Talking About Trade-Offs
Cost optimisation is always a balance against reliability and developer speed. The English of trade-offs matters:
“Spot instances are cheaper, but they can be reclaimed at any time, so we’d only use them for fault-tolerant workloads.” “Reserved instances save money, but they lock us in for a year — we need to be confident about the baseline load.” “We could save more, but it would slow the team down, and that’s a false economy.”

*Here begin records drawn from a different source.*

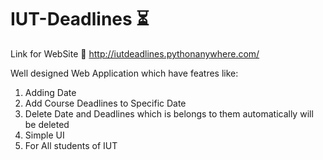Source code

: # IUT-Deadlines ⏳
Link for WebSite 🔗 http://iutdeadlines.pythonanywhere.com/

Well designed Web Application which have featres like:
  1. Adding Date
  2. Add Course Deadlines to Specific Date 
  3. Delete Date and Deadlines which is belongs to them automatically will be deleted 
  4. Simple UI 
  5. For All students of IUT 
  
  
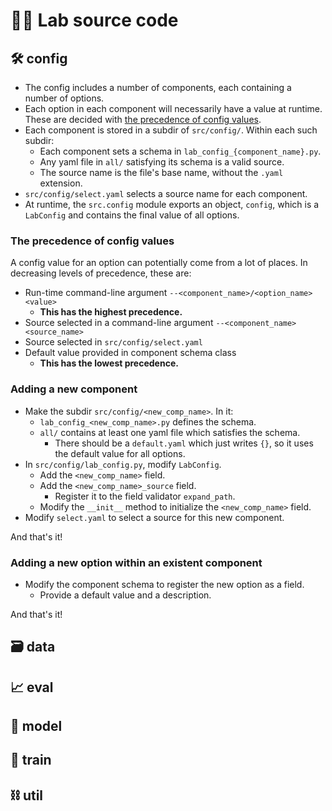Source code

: # 🧑‍💻 Lab source code

## 🛠️ config

- The config includes a number of components, each containing a number of
  options.
- Each option in each component will necessarily have a value at runtime. These
  are decided with
  [the precedence of config values](#the-precedence-of-config-values).
- Each component is stored in a subdir of `src/config/`.
  Within each such subdir:
  - Each component sets a schema in `lab_config_{component_name}.py`.
  - Any yaml file in `all/` satisfying its schema is a valid source.
  - The source name is the file's base name, without the `.yaml` extension.
- `src/config/select.yaml` selects a source name for each component.
- At runtime, the `src.config` module exports an object, `config`, which is a
  `LabConfig` and contains the final value of all options.

### The precedence of config values

A config value for an option can potentially come from a lot of places. In
decreasing levels of precedence, these are:

- Run-time command-line argument `--<component_name>/<option_name> <value>`
  - **This has the highest precedence.**
- Source selected in a command-line argument `--<component_name> <source_name>`
- Source selected in `src/config/select.yaml`
- Default value provided in component schema class
  - **This has the lowest precedence.**

### Adding a new component

- Make the subdir `src/config/<new_comp_name>`. In it:
  - `lab_config_<new_comp_name>.py` defines the schema.
  - `all/` contains at least one yaml file which satisfies the schema.
    - There should be a `default.yaml` which just writes `{}`, so it uses the
      default value for all options.
- In `src/config/lab_config.py`, modify `LabConfig`.
  - Add the `<new_comp_name>` field.
  - Add the `<new_comp_name>_source` field.
    - Register it to the field validator `expand_path`.
  - Modify the `__init__` method to initialize the `<new_comp_name>` field.
- Modify `select.yaml` to select a source for this new component.

And that's it!

### Adding a new option within an existent component

- Modify the component schema to register the new option as a field.
  - Provide a default value and a description.

And that's it!

## 🗃️ data

## 📈 eval

## 🧠 model

## 🚂 train

## ⛓️ util
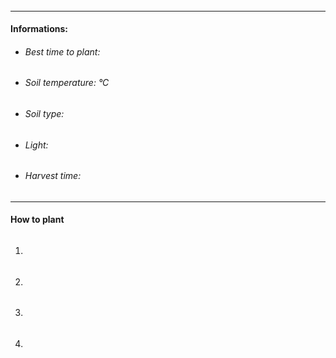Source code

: ### 

###### 

---

#### Informations:

- ###### Best time to plant:
- ###### Soil temperature: °C
- ###### Soil type:
- ###### Light:
- ###### Harvest time:

---

#### How to plant

1. ###### 
2. ###### 
3. ###### 
4. ###### 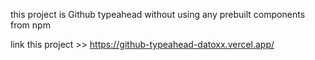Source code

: this project is Github typeahead without using any prebuilt components from npm

link this project >> https://github-typeahead-datoxx.vercel.app/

The phrase “false economy” (saving money in a way that costs more elsewhere) is very useful in these discussions.
Common Sources of Waste
When explaining where money is going, these terms come up constantly:
| Source | Plain English |
|---|---|
| Zombie resources | Forgotten things still running. |
| Orphaned volumes | Storage no longer attached to anything. |
| Cross-region egress | Paying to move data between regions. |
| Over-retention | Keeping logs and backups longer than needed. |
| Idle databases | Databases provisioned but barely queried. |
“We found a few zombie load balancers from a project that shut down last year — that’s pure waste.”
Phrases for Stakeholder Conversations
When talking to non-technical stakeholders, translate jargon into impact:
“In plain terms, we’re paying for capacity we don’t use — like renting a warehouse that’s half empty.” “This change would save roughly £4,000 a month with no impact on performance.” “There’s a quick win here, and a longer-term piece that needs engineering time.”
The phrase “quick win” signals low-effort, high-value action — leaders love to hear it.
Managing Expectations
“These savings are estimates — actual figures will depend on traffic.” “We can cut costs aggressively, but I’d recommend a phased approach to avoid risking reliability.” “Some of this requires upfront engineering effort before we see returns.”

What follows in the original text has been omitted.